Reviewed-by: Carlos O'Donell <carlos@redhat.com>
> ---
> v4: Drop build-time dependency on glibcelf for now. I will try to post
> a reworked glibcelf later this week. Then we can eliminate the code
> duplication.
>
> INSTALL | 10 +++
> Makerules | 14 ++++
> NEWS | 7 +-
> config.make.in | 1 +
> configure | 11 +++
> configure.ac | 5 ++
> elf/Makefile | 2 +-
> elf/Versions | 4 +-
> elf/dl-load.c | 9 ---
> ...bc-early-init.c => dl-lookup_libc_early_init.c} | 23 +++---
> elf/dl-open.c | 4 +-
> elf/dl-version.c | 18 +++++
> elf/libc-early-init.h | 21 +++--
> elf/rtld.c | 12 +--
> manual/install.texi | 9 +++
> scripts/libc_early_init_name.py | 89 ++++++++++++++++++++++
> sysdeps/generic/ldsodefs.h | 4 +
> 17 files changed, 198 insertions(+), 45 deletions(-)
>
> diff --git a/INSTALL b/INSTALL
> index 659f75a97f..6470cd3d25 100644
> --- a/INSTALL
> +++ b/INSTALL
> @@ -120,6 +120,16 @@ if 'CFLAGS' is specified it must enable optimization. For example:
> compiler flags which target a later instruction set architecture
> (ISA).
>
> +'--with-extra-version-id=STRING'
> + Use STRING as part of the fingerprint that is used by the dynamic
> + linker to detect an incompatible version of 'libc.so'. For
> + example, STRING could be the full package version and release
> + string used by a distribution build of the GNU C Library. This
> + way, concurrent process creation during a package update will fail
> + with an error message, _error while loading shared libraries:
> + /lib64/libc.so.6: ld.so/libc.so mismatch detected (upgrade in
> + progress?)_, rather than crashing mysteriously.
> +
> '--with-timeoutfactor=NUM'
> Specify an integer NUM to scale the timeout of test programs. This
> factor can be changed at run time using 'TIMEOUTFACTOR' environment
> diff --git a/Makerules b/Makerules
> index d1e139d03c..756c1f181c 100644
> --- a/Makerules
> +++ b/Makerules
> @@ -112,6 +112,20 @@ before-compile := $(common-objpfx)first-versions.h \
> $(common-objpfx)ldbl-compat-choose.h $(before-compile)

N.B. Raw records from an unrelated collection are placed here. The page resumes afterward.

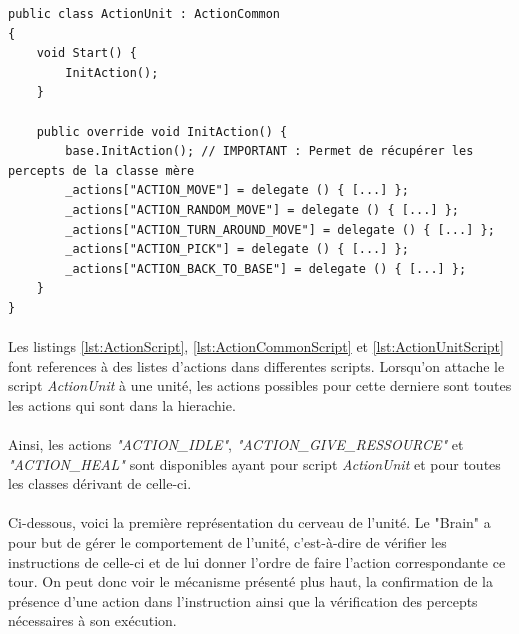 \documentclass{report}
\begin{document}
\begin{lstlisting}[language={[Sharp]C},label={lst:ActionUnitScript}, caption=  Code du script ActionUnit.cs dérivant de la classe ActionCommon.cs]
public class ActionUnit : ActionCommon
{
    void Start() {
        InitAction();
    }

    public override void InitAction() {
        base.InitAction(); // IMPORTANT : Permet de récupérer les percepts de la classe mère
        _actions["ACTION_MOVE"] = delegate () { [...] };
        _actions["ACTION_RANDOM_MOVE"] = delegate () { [...] };
        _actions["ACTION_TURN_AROUND_MOVE"] = delegate () { [...] };
        _actions["ACTION_PICK"] = delegate () { [...] };
        _actions["ACTION_BACK_TO_BASE"] = delegate () { [...] };
    }
}
\end{lstlisting}

\paragraph{}
Les listings \ref{lst:ActionScript}, \ref{lst:ActionCommonScript} et \ref{lst:ActionUnitScript} font references à des listes d'actions dans differentes scripts. Lorsqu'on attache le script \textit{ActionUnit} à une unité, les actions possibles pour cette derniere sont toutes les actions qui sont dans la hierachie.
\paragraph{}
Ainsi, les actions \textit{"ACTION\_IDLE"}, \textit{"ACTION\_GIVE\_RESSOURCE"} et \textit{"ACTION\_HEAL"} sont disponibles ayant pour script \textit{ActionUnit} et pour toutes les classes dérivant de celle-ci.

\paragraph{}
Ci-dessous, voici la première représentation du cerveau de l'unité. Le "Brain" a pour but de gérer le comportement de l'unité, c'est-à-dire de vérifier les instructions de celle-ci et de lui donner l'ordre de faire l'action correspondante ce tour. On peut donc voir le mécanisme présenté plus haut, la confirmation de la présence d'une action dans l'instruction ainsi que la vérification des percepts nécessaires à son exécution.
\end{document}

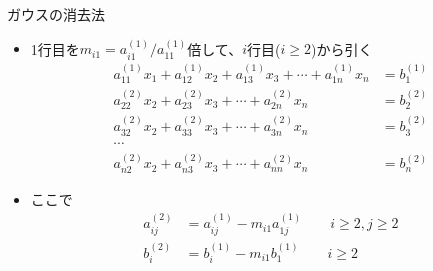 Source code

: \begin{frame}[t,fragile]{ガウスの消去法}
  \begin{itemize}
  \item 1行目を$m_{i1} = a_{i1}^{(1)}/a_{11}^{(1)}$倍して、$i$行目($i \ge 2$)から引く
    \begin{align*}
    a_{11}^{(1)} x_1 + a_{12}^{(1)} x_2 + a_{13}^{(1)} x_3 + \cdots + a_{1n}^{(1)} x_n &= b_{1}^{(1)} \\
    a_{22}^{(2)} x_2 + a_{23}^{(2)} x_3 + \cdots + a_{2n}^{(2)} x_n &= b_{2}^{(2)} \\
    a_{32}^{(2)} x_2 + a_{33}^{(2)} x_3 + \cdots + a_{3n}^{(2)} x_n &= b_{3}^{(2)} \\
    \cdots \\
    a_{n2}^{(2)} x_2 + a_{n3}^{(2)} x_3 + \cdots + a_{nn}^{(2)} x_n &= b_{n}^{(2)}
    \end{align*}
  \item ここで
    \begin{align*}
      a_{ij}^{(2)} &= a_{ij}^{(1)} - m_{i1} a_{1j}^{(1)} \qquad i \ge 2, j \ge 2 \\
      b_{i}^{(2)} &= b_{i}^{(1)} - m_{i1} b_{1}^{(1)} \qquad i \ge 2
    \end{align*}
  \end{itemize}
\end{frame}
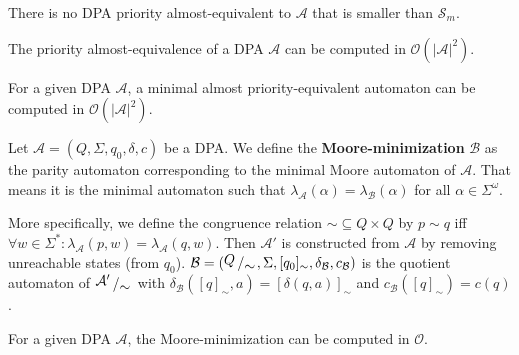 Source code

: \begin{lem}
	There is no DPA priority almost-equivalent to $\mathcal{A}$ that is smaller than $\mathcal{S}_m$.
\end{lem}

\begin{lem}
	The priority almost-equivalence of a DPA $\mathcal{A}$ can be computed in $\mathcal{O}(|\mathcal{A}|^2)$.
\end{lem}

\begin{theorem}
	For a given DPA $\mathcal{A}$, a minimal almost priority-equivalent automaton can be computed in $\mathcal{O}(|\mathcal{A}|^2)$. 
\end{theorem}
	


\begin{defn}
	Let $\mathcal{A} = (Q, \Sigma, q_0, \delta, c)$ be a DPA. We define the \textbf{Moore-minimization} $\mathcal{B}$ as the parity automaton corresponding to the minimal Moore automaton of $\mathcal{A}$. That means it is the minimal automaton such that $\lambda_\mathcal{A}(\alpha) = \lambda_\mathcal{B}(\alpha)$ for all $\alpha \in \Sigma^\omega$.
	
	More specifically, we define the congruence relation $\sim \subseteq Q \times Q$ by $p \sim q$ iff $\forall w \in \Sigma^*: \lambda_\mathcal{A}(p, w) = \lambda_\mathcal{A}(q, w)$. Then $\mathcal{A}'$ is constructed from $\mathcal{A}$ by removing unreachable states (from $q_0$). $\mathcal{B} = (\bigslant{Q}{\sim}, \Sigma, [q_0]_\sim, \delta_\mathcal{B}, c_\mathcal{B})$ is the quotient automaton of $\bigslant{\mathcal{A}'}{\sim}$ with $\delta_\mathcal{B}([q]_\sim, a) = [\delta(q, a)]_\sim$ and $c_\mathcal{B}([q]_\sim) = c(q)$.
\end{defn}

\begin{lem}
	For a given DPA $\mathcal{A}$, the Moore-minimization can be computed in $\mathcal{O}$.
\end{lem}






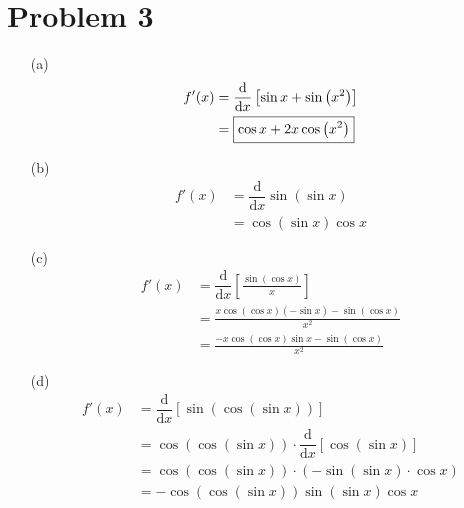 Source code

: \documentclass{article}
\newcommand*{\paren}[1]{\ensuremath\left(#1\right)}
\newcommand*{\problem}[1]{\section*{Problem #1}}
\newcommand*{\deriv}[1][x]{\ensuremath{\dfrac{\mathrm{d}}{\mathrm{d}#1}}}
\newcommand*{\Deriv}[2][x]{\ensuremath{\dfrac{\mathrm{d}}{\mathrm{d}#1}\left[#2\right]}}
\begin{document}
\problem{3}
\begin{multicols}{2}
	\allowdisplaybreaks[0]
	\begin{itemize}
		\item[(a)]
		\begin{align*}
			f'(x)&=\Deriv{\sin x+\sin\paren{x^2}} \\
			&=\boxed{\cos x+2x\cos\paren{x^2}}
		\end{align*}

		\item[(b)]
		\begin{align*}
			f'(x)&=\deriv\sin(\sin x) \\
			&=\boxed{\cos(\sin x)\cos x}
		\end{align*}

		\item[(c)]
		\begin{align*}
			f'(x)&=\Deriv{\frac{\sin(\cos x)}{x}} \\
			&=\frac{x\cos(\cos x)(-\sin x)-\sin(\cos x)}{x^2} \\
			&=\boxed{\frac{-x\cos(\cos x)\sin x-\sin(\cos x)}{x^2}}
		\end{align*}

		\item[(d)]
		\begin{align*}
			f'(x)&=\Deriv{\sin(\cos(\sin x))} \\
			&=\cos(\cos(\sin x))\cdot\Deriv{\cos(\sin x)} \\
			&=\cos(\cos(\sin x))\cdot(-\sin(\sin x)\cdot\cos x) \\
			&=\boxed{-\cos(\cos(\sin x))\sin(\sin x)\cos x}
		\end{align*}
	\end{itemize}
	\allowdisplaybreaks
\end{multicols}
\end{document}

> $(common-objpfx)first-versions.h: $(common-objpfx)versions.stmp
> $(common-objpfx)ldbl-compat-choose.h: $(common-objpfx)versions.stmp
> +
> +# libc_early_init_name.h provides the actual name of the
> +# __libc_early_init function. It is used as a protocol version marker
> +# between ld.so and libc.so
> +before-compile := $(common-objpfx)libc_early_init_name.h $(before-compile)
> +libc_early_init_name-deps = \
> + $(..)NEWS $(..)sysdeps/generic/ldsodefs.h $(..)include/link.h
> +$(common-objpfx)libc_early_init_name.h: $(..)scripts/libc_early_init_name.py \
> + $(common-objpfx)config.make $(libc_early_init_name-deps)
> + $(PYTHON) $(..)scripts/libc_early_init_name.py \
> + --output=$@T \
> + --extra-version-id="$(extra-version-id)" \
> + $(libc_early_init_name-deps)
> + $(move-if-change) $@T $@
> endif # avoid-generated
> endif # $(build-shared) = yes
>
> diff --git a/NEWS b/NEWS
> index f9bef48a8f..9d3c8c5ed8 100644
> --- a/NEWS
> +++ b/NEWS
> @@ -9,7 +9,12 @@ Version 2.37
>
> Major new features:
>
> - [Add new features here]
> +* The dynamic loader now prints an error message, "ld.so/libc.so
> + mismatch detected (upgrade in progress?)" if it detects that the
> + version of libc.so it loaded comes from a different build of glibc.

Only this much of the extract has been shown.